Automatic Detection of Choroidal Thickness Using Graph Theory and Directional Curvelet Transform From Normal and Diabetic Retinopathy OCT Images.
Abstract
The segmentation of choroidal layer could guide ophthalmologists in order to diagnose most of the pathologies of the eye like diabetic retinopathy (DR). Manually segmentation of this layer in optical coherence tomography (OCT) images is time-consuming, tiresome and dependent on human errors. To overcome these difficulties in this paper we have introduced new computer aided diagnosis based method for automatic segmentation of this layer.
Methods:
In this study we used curvelet transform, KSVD dictionary learning and Lucy-Richardson algorithm in order to speckle noise removal and enhancement of the OCT images. Then, the graph theory is used to determine the location of the inner choroidal boundary (ICB).

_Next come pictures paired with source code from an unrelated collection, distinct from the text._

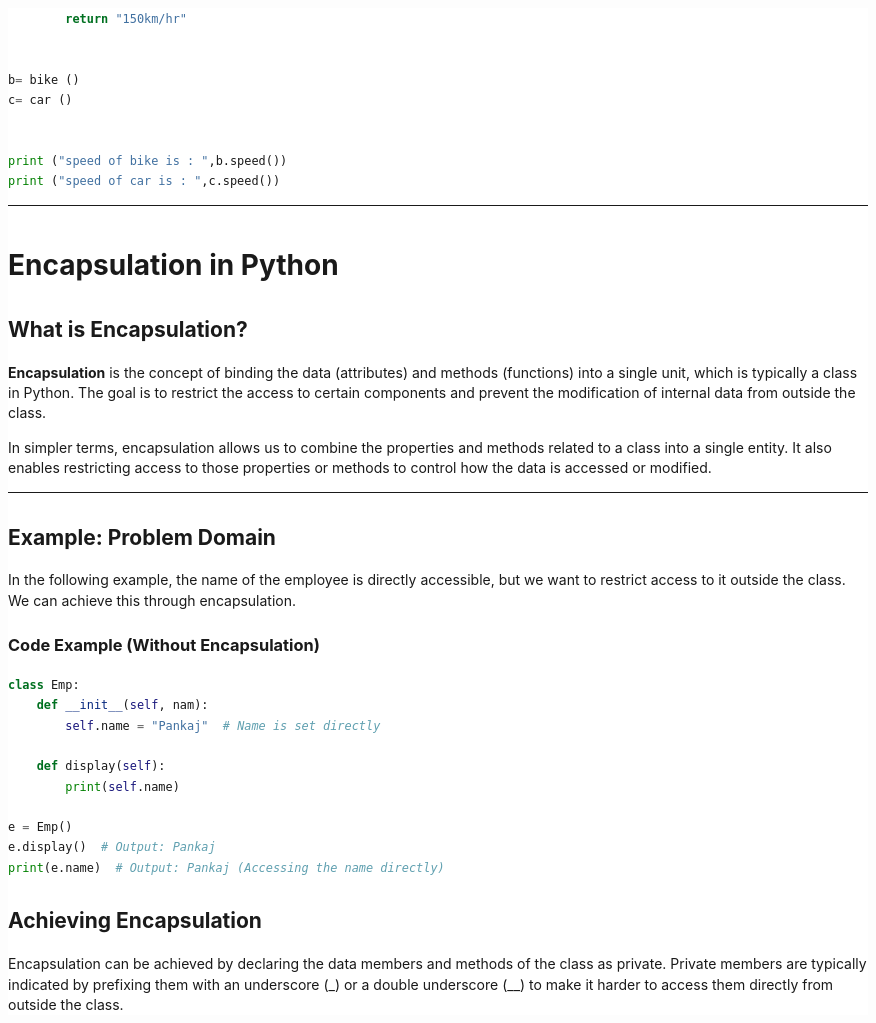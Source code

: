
 ```python
        return "150km/hr"


b= bike ()
c= car ()


print ("speed of bike is : ",b.speed())
print ("speed of car is : ",c.speed())
```
---

# Encapsulation in Python

## What is Encapsulation?

**Encapsulation** is the concept of binding the data (attributes) and methods (functions) into a single unit, which is typically a class in Python. The goal is to restrict the access to certain components and prevent the modification of internal data from outside the class. 

In simpler terms, encapsulation allows us to combine the properties and methods related to a class into a single entity. It also enables restricting access to those properties or methods to control how the data is accessed or modified.

---

## Example: Problem Domain

In the following example, the name of the employee is directly accessible, but we want to restrict access to it outside the class. We can achieve this through encapsulation.

### Code Example (Without Encapsulation)

```python
class Emp:
    def __init__(self, nam):
        self.name = "Pankaj"  # Name is set directly

    def display(self):
        print(self.name)

e = Emp()
e.display()  # Output: Pankaj
print(e.name)  # Output: Pankaj (Accessing the name directly)
```

## Achieving Encapsulation
Encapsulation can be achieved by declaring the data members and methods of the class as private. Private members are typically indicated by prefixing them with an underscore (_) or a double underscore (__) to make it harder to access them directly from outside the class.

In order to find the outer choroidal boundary (OCB), we defined the image histogram in a specific range depend on the average brightness of the image. The area between ICB and OCB considered as choroidal layer.
Results:
Our proposed method was evaluated on 60 EDI-OCT (Enhanced Depth Imaging Optical Coherence Tomography) images and by comparing the automatic segmentations with manual segmentations of ophthalmologists the average Dice’s Coefficient was 92.14% ± 3.30%. Also, by applying the latest presented open source algorithm by Mazzaferri et al on our dataset the mean Dice’s Coefficient calculated as 55.75 ± 14.54.
Conclusions:
In both normal eyes and eyes with diabetic retinopathy, we observed a great agreement between the manual segmentations and our automatic segmentations. Also the choroid was thinner in eyes with diabetic retinopathy. The experimental results show significant superiority of our proposed method over the proposed algorithm by Mazzaferri et al. Automatic segmentation of choroidal layer could also be useful for large-scale quantitative studies of the choroid.